Publication

  • Michael Asher’s “Writings 1973–1983 On Works 1969–1979”
    Michael Asher
    Author
    Benjamin H.D. Buchloh
    Editor
    Primary Information, 2021
  • GRANTEE
    Primary Information
    GRANT YEAR
    2018

Michael Asher, Writings 1973–1983 On Works 1969–1979 (book cover). Courtesy of Primary Information.

Michael Asher’s “Writings 1973–1983 On Works 1969–1979” provides audiences with invaluable access to a long out-of-print publication containing writings and documentation for a decade of work by the renowned conceptual artist. This collection was originally published in 1983 and edited by Benjamin H. D. Buchloh for the Press of the Nova Scotia College of Art and Design. The writings document some of the artist’s best-known works, which intervene the physical and conceptual frameworks around cultural institutions. The book features over 300 images, including photographic documentation, floor plans, and architectural drawings for 33 works by the artist.

Michael Asher (1943–2012) was a Los Angeles-based conceptual artist.
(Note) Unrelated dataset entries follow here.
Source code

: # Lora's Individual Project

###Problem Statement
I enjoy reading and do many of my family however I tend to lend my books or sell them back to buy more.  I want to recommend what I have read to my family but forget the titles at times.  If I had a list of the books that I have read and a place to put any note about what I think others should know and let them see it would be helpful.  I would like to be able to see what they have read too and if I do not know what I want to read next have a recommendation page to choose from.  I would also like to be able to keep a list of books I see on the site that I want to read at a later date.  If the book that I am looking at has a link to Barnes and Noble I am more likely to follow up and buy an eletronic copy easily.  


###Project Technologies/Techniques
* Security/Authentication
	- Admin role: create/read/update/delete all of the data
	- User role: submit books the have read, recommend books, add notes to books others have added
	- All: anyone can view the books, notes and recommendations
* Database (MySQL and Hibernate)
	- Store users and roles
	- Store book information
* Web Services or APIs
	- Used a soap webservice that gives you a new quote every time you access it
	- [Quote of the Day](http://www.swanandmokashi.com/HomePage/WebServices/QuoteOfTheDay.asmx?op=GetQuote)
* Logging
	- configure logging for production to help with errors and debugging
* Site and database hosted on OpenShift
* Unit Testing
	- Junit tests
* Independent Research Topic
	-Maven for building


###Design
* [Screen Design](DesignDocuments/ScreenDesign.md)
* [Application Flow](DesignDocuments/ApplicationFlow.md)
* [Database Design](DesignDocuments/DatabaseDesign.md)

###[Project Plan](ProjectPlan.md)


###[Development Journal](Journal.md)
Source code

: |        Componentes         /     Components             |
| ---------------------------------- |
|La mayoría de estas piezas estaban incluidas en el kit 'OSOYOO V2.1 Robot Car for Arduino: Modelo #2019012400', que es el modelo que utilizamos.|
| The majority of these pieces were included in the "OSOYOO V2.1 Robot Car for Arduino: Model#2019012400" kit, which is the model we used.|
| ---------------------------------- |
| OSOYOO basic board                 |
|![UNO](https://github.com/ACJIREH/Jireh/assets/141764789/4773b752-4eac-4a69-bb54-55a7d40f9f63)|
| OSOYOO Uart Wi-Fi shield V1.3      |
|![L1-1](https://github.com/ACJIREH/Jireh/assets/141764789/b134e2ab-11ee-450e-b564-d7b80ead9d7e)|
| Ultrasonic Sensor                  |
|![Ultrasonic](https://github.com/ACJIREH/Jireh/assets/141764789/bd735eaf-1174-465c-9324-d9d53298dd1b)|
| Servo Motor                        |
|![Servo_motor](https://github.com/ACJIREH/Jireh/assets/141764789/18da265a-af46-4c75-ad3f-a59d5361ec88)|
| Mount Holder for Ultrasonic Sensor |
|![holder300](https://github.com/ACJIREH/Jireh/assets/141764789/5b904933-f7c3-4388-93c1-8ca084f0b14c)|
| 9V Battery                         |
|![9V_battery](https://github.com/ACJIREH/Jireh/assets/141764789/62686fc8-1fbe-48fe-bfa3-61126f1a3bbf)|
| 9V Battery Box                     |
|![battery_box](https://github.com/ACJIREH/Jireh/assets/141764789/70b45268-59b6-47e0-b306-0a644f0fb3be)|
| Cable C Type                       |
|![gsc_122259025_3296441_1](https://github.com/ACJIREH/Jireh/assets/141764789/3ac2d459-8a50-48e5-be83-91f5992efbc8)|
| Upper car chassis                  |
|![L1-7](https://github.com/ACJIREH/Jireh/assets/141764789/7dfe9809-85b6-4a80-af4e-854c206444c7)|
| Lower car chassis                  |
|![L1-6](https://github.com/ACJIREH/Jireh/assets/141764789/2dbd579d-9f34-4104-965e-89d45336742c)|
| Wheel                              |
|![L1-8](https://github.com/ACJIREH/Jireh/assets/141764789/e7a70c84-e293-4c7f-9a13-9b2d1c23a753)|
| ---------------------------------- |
Beginning in the late 1960s, the artist began to produce site-specific, non-object based works that deliberately drew attention to the materials of their production. Asher created engaging, interactive reconfigurations of gallery and exhibition spaces throughout the 1970s, aligning the artist with Institutional Critique—a movement that questioned the relationship between the artist and audience, as well as the role of galleries, museums, and other cultural institutions in the production and commodification of art. His work has been exhibited at the Centre Pompidou (France), documenta (Germany), The Museum of Modern Art (New York), the Santa Monica Museum of Art (California), the Venice Biennale (Italy), and The Whitney Museum of American Art (New York). Asher taught at the California Institute of the Arts for more than 30 years and was known for his influential contributions to art pedagogy.

Benjamin H. D. Buchloh is the Andrew W. Mellon Professor of Modern Art in the Department of History of Art and Architecture at Harvard University and an editor of October magazine. He is the author of Neo-Avantgarde and Culture Industry: Essays on European and American Art from 1955 to 1975 (MIT Press, 2003), Formalism and Historicity: Models and Methods in Twentieth-Century Art (MIT Press, 2015), and other books. In 2007, he was awarded the Golden Lion at the Venice Biennale for his contributions to contemporary art as an art historian.

James Hoff is the director and cofounder of Primary Information and an artist. Since 2000, he has worked at more than a dozen nonprofit arts organizations including Artists Space, Participant Inc, Printed Matter, and Thread Waxing Space. He has edited more than 150 publications.

Primary Information was founded in 2006 to publish affordable artists’ books and artists’ writings. The organization’s mission is two-fold: (1) to publish out-of-print books that remain vital to ongoing conversations around artistic practice and (2) to publish contemporary books by emerging, mid-career, and established artists. The organization’s period of focus is from the early sixties to the present, with an emphasis on the conceptual practice of using publications as a distributable exhibition space that seeks to reach a global audience. All books are sold at cost so that they are as affordable and accessible as possible and to this end, the organization also publishes free PDFs of publications online.